Some people may not know what off-the-grid or off-grid means, so here it is --- The term off-the-grid or off-grid refers to living in a self-sufficient manner without reliance on one or more public utilities.

Off-grid living is no longer a one room log cabin in the woods. It's energy independency. You don't have to rely on utility companies, you create your own power. Today, there are more than 180,000 off-grid homes in the US.

Thursday, April 28, 2011

It's Snowing...Again...

34 degrees - 6:03 pm - snowing...

When I left the mountain this afternoon to pick up our daughter from Kindergarten, the sun and blue sky were peaking through the white fluffy clouds.  By the time we got home it was snowing and everything was turning white.

there's currently about an inch of snow on the ground and it's still coming down

Wednesday, April 27, 2011

The Chicks Are All Here…

35 degrees outside - 10:52 pm - rain/snow mix...
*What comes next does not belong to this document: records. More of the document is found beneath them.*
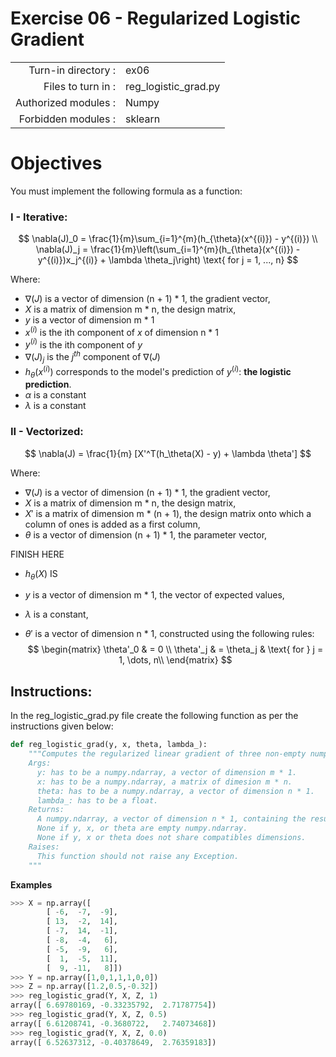 # Exercise 06 - Regularized Logistic Gradient

|                         |                    |
| -----------------------:| ------------------ |
|   Turn-in directory :   |  ex06              |
|   Files to turn in :    |  reg_logistic_grad.py|
|   Authorized modules :  |  Numpy             |
|   Forbidden modules :   |  sklearn           |

# Objectives
You must implement the following formula as a function:  
### I - Iterative:
$$
\nabla(J)_0 = \frac{1}{m}\sum_{i=1}^{m}(h_{\theta}(x^{(i)}) - y^{(i)}) \\
\nabla(J)_j = \frac{1}{m}\left(\sum_{i=1}^{m}(h_{\theta}(x^{(i)}) - y^{(i)})x_j^{(i)} + \lambda \theta_j\right) \text{ for j = 1, ..., n}
$$

Where:  
- $\nabla(J)$ is a vector of dimension (n + 1) * 1, the gradient vector,
- $X$ is a matrix of dimension m * n, the design matrix,
- $y$ is a vector of dimension m * 1
- $x^{(i)}$ is the ith component of $x$ of dimension n * 1
- $y^{(i)}$ is the ith component of $y$
- $\nabla(J)_j$ is the $j^{th}$ component of $\nabla(J)$
- $h_{\theta}(x^{(i)})$ corresponds to the model's prediction of $y^{(i)}$: **the logistic prediction**.
- $\alpha$ is a constant
- $\lambda$ is a constant

### II - Vectorized:
$$
\nabla(J) = \frac{1}{m} [X'^T(h_\theta(X) - y) + \lambda \theta']
$$  

Where:  
- $\nabla(J)$ is a vector of dimension (n + 1) * 1, the gradient vector,
- $X$ is a matrix of dimension m * n, the design matrix,
- $X'$ is a matrix of dimension m * (n + 1), the design matrix onto which a column of ones is added as a first column,
- $\theta$ is a vector of dimension (n + 1) * 1, the parameter vector,


FINISH HERE
- $h_\theta(X)$ IS
  



- $y$ is a vector of dimension m * 1, the vector of expected values,
- $\lambda$ is a constant,
- $\theta'$ is a vector of dimension n * 1, constructed using the following rules: 
$$
\begin{matrix}
\theta'_0 & =  0 \\
\theta'_j & =  \theta_j & \text{ for } j = 1, \dots, n\\    
\end{matrix}
$$
## Instructions:
In the reg_logistic_grad.py file create the following function as per the instructions given below:
```python
def reg_logistic_grad(y, x, theta, lambda_):
    """Computes the regularized linear gradient of three non-empty numpy.ndarray, with two for-loop. The three arrays must have compatible dimensions.
    Args:
      y: has to be a numpy.ndarray, a vector of dimension m * 1.
      x: has to be a numpy.ndarray, a matrix of dimesion m * n.
      theta: has to be a numpy.ndarray, a vector of dimension n * 1.
      lambda_: has to be a float.
    Returns:
      A numpy.ndarray, a vector of dimension n * 1, containing the results of the formula for all j.
      None if y, x, or theta are empty numpy.ndarray.
      None if y, x or theta does not share compatibles dimensions.
    Raises:
      This function should not raise any Exception.
    """
```

**Examples**
```python
>>> X = np.array([
      	[ -6,  -7,  -9],
        [ 13,  -2,  14],
        [ -7,  14,  -1],
        [ -8,  -4,   6],
        [ -5,  -9,   6],
        [  1,  -5,  11],
        [  9, -11,   8]])
>>> Y = np.array([1,0,1,1,1,0,0])
>>> Z = np.array([1.2,0.5,-0.32])
>>> reg_logistic_grad(Y, X, Z, 1)
array([ 6.69780169, -0.33235792,  2.71787754])
>>> reg_logistic_grad(Y, X, Z, 0.5)
array([ 6.61208741, -0.3680722,   2.74073468])
>>> reg_logistic_grad(Y, X, Z, 0.0)
array([ 6.52637312, -0.40378649,  2.76359183])
```

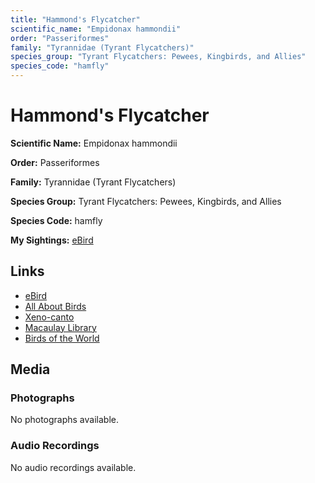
 ```yaml
---
title: "Hammond's Flycatcher"
scientific_name: "Empidonax hammondii"
order: "Passeriformes"
family: "Tyrannidae (Tyrant Flycatchers)"
species_group: "Tyrant Flycatchers: Pewees, Kingbirds, and Allies"
species_code: "hamfly"
---
```


# Hammond's Flycatcher

**Scientific Name:** Empidonax hammondii

**Order:** Passeriformes

**Family:** Tyrannidae (Tyrant Flycatchers)

**Species Group:** Tyrant Flycatchers: Pewees, Kingbirds, and Allies

**Species Code:** hamfly

**My Sightings:** [eBird](https://ebird.org/lifelist?r=world&time=life&spp=hamfly)

## Links
* [eBird](https://ebird.org/species/hamfly) 
* [All About Birds](https://www.allaboutbirds.org/guide/hamfly) 
* [Xeno-canto](https://www.xeno-canto.org/species/empidonax-hammondii) 
* [Macaulay Library](https://search.macaulaylibrary.org/catalog?taxonCode=hamfly&sort=rating_rank_desc)
* [Birds of the World](https://birdsoftheworld.org/bow/species/hamfly)

## Media
### Photographs
No photographs available.

### Audio Recordings
No audio recordings available.
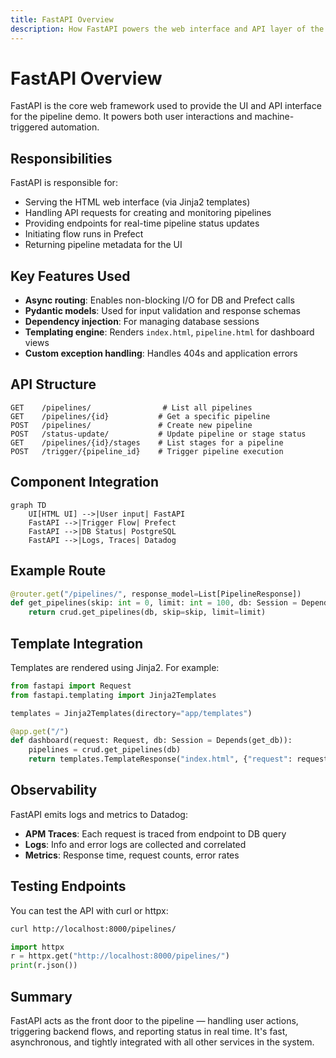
 ```yaml
---
title: FastAPI Overview
description: How FastAPI powers the web interface and API layer of the pipeline demo
---
```


# FastAPI Overview

FastAPI is the core web framework used to provide the UI and API interface for the pipeline demo. It powers both user interactions and machine-triggered automation.

## Responsibilities

FastAPI is responsible for:

- Serving the HTML web interface (via Jinja2 templates)
- Handling API requests for creating and monitoring pipelines
- Providing endpoints for real-time pipeline status updates
- Initiating flow runs in Prefect
- Returning pipeline metadata for the UI

## Key Features Used

- **Async routing**: Enables non-blocking I/O for DB and Prefect calls
- **Pydantic models**: Used for input validation and response schemas
- **Dependency injection**: For managing database sessions
- **Templating engine**: Renders `index.html`, `pipeline.html` for dashboard views
- **Custom exception handling**: Handles 404s and application errors

## API Structure

```plaintext
GET    /pipelines/                # List all pipelines
GET    /pipelines/{id}           # Get a specific pipeline
POST   /pipelines/               # Create new pipeline
POST   /status-update/           # Update pipeline or stage status
GET    /pipelines/{id}/stages    # List stages for a pipeline
POST   /trigger/{pipeline_id}    # Trigger pipeline execution
```

## Component Integration

```mermaid
graph TD
    UI[HTML UI] -->|User input| FastAPI
    FastAPI -->|Trigger Flow| Prefect
    FastAPI -->|DB Status| PostgreSQL
    FastAPI -->|Logs, Traces| Datadog
```

## Example Route

```python
@router.get("/pipelines/", response_model=List[PipelineResponse])
def get_pipelines(skip: int = 0, limit: int = 100, db: Session = Depends(get_db)):
    return crud.get_pipelines(db, skip=skip, limit=limit)
```

## Template Integration

Templates are rendered using Jinja2. For example:

```python
from fastapi import Request
from fastapi.templating import Jinja2Templates

templates = Jinja2Templates(directory="app/templates")

@app.get("/")
def dashboard(request: Request, db: Session = Depends(get_db)):
    pipelines = crud.get_pipelines(db)
    return templates.TemplateResponse("index.html", {"request": request, "pipelines": pipelines})
```

## Observability

FastAPI emits logs and metrics to Datadog:

- **APM Traces**: Each request is traced from endpoint to DB query
- **Logs**: Info and error logs are collected and correlated
- **Metrics**: Response time, request counts, error rates

## Testing Endpoints

You can test the API with curl or httpx:

```bash
curl http://localhost:8000/pipelines/
```

```python
import httpx
r = httpx.get("http://localhost:8000/pipelines/")
print(r.json())
```

## Summary

FastAPI acts as the front door to the pipeline — handling user actions, triggering backend flows, and reporting status in real time. It's fast, asynchronous, and tightly integrated with all other services in the system.
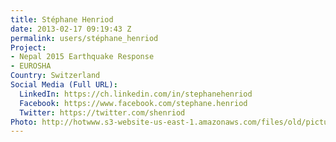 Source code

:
 ```yaml
---
title: Stéphane Henriod
date: 2013-02-17 09:19:43 Z
permalink: users/stéphane_henriod
Project:
- Nepal 2015 Earthquake Response
- EUROSHA
Country: Switzerland
Social Media (Full URL):
  LinkedIn: https://ch.linkedin.com/in/stephanehenriod
  Facebook: https://www.facebook.com/stephane.henriod
  Twitter: https://twitter.com/shenriod
Photo: http://hotwww.s3-website-us-east-1.amazonaws.com/files/old/pictures/picture-50-1432127648.jpg
---
```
Today we picked up the rest of our chicks.  I should not be allowed to go to the feed store by myself anymore.  We were originally only going to have 8 chickens.  Since we already have 4 Barred Rocks I just couldn’t help myself and had to get 8 new baby chicks, so we would have 4 of each breed.  We now have a dozen chicks, four Plymouth Rocks, four Welsummers and four Cuckoo Marans.  We are still keeping our fingers crossed that they all turn out to be girls. 

The Barred Plymouth Rock or “Barred Rocks”, as they are called, are one of the most popular chickens for backyards or small farms.  They are supposed to be very friendly, great layers of large brown eggs and able to withstand cold weather quite nicely, which is exactly what we were looking for.

The Welsummer (Welsumer) are considered “chocolate eggers”, meaning their eggs can range from medium to a deep chocolate brown and their eggs are also speckled!  The chocoholic in me loves that cool fact!  They are probably best known for being the Kellogg’s Cereal Rooster.  They are supposed to be friendly, good layers, and do well in all climates.

The Cuckoo Maran, similar in appearance to a Barred Rock, is also considered a “chocolate egger”. Their personality seems to vary greatly and there seems to be mixed reports on their climate hardiness, but we are going to try them out anyway.

Now to build the chicken coop that we have already nicknamed ‘The Cuckoo’s Nest’.

Caitlyn holding a Welsummer chick

the large black chicks are Cuckoo Marans; small black chicks are Plymouth
Rocks; and golden red chicks with the stripe down the back are Welsummers

Monday, April 25, 2011

Easter Weekend...

39 degrees oustide - 12:21 pm - raining...

Easter Weekend…what a whirlwind.  It was spent jumping from one house to another as we visited with family and friends, ate good food and watched as the kids laughed and ran around while they hunted for tons of brightly colored Easter Eggs.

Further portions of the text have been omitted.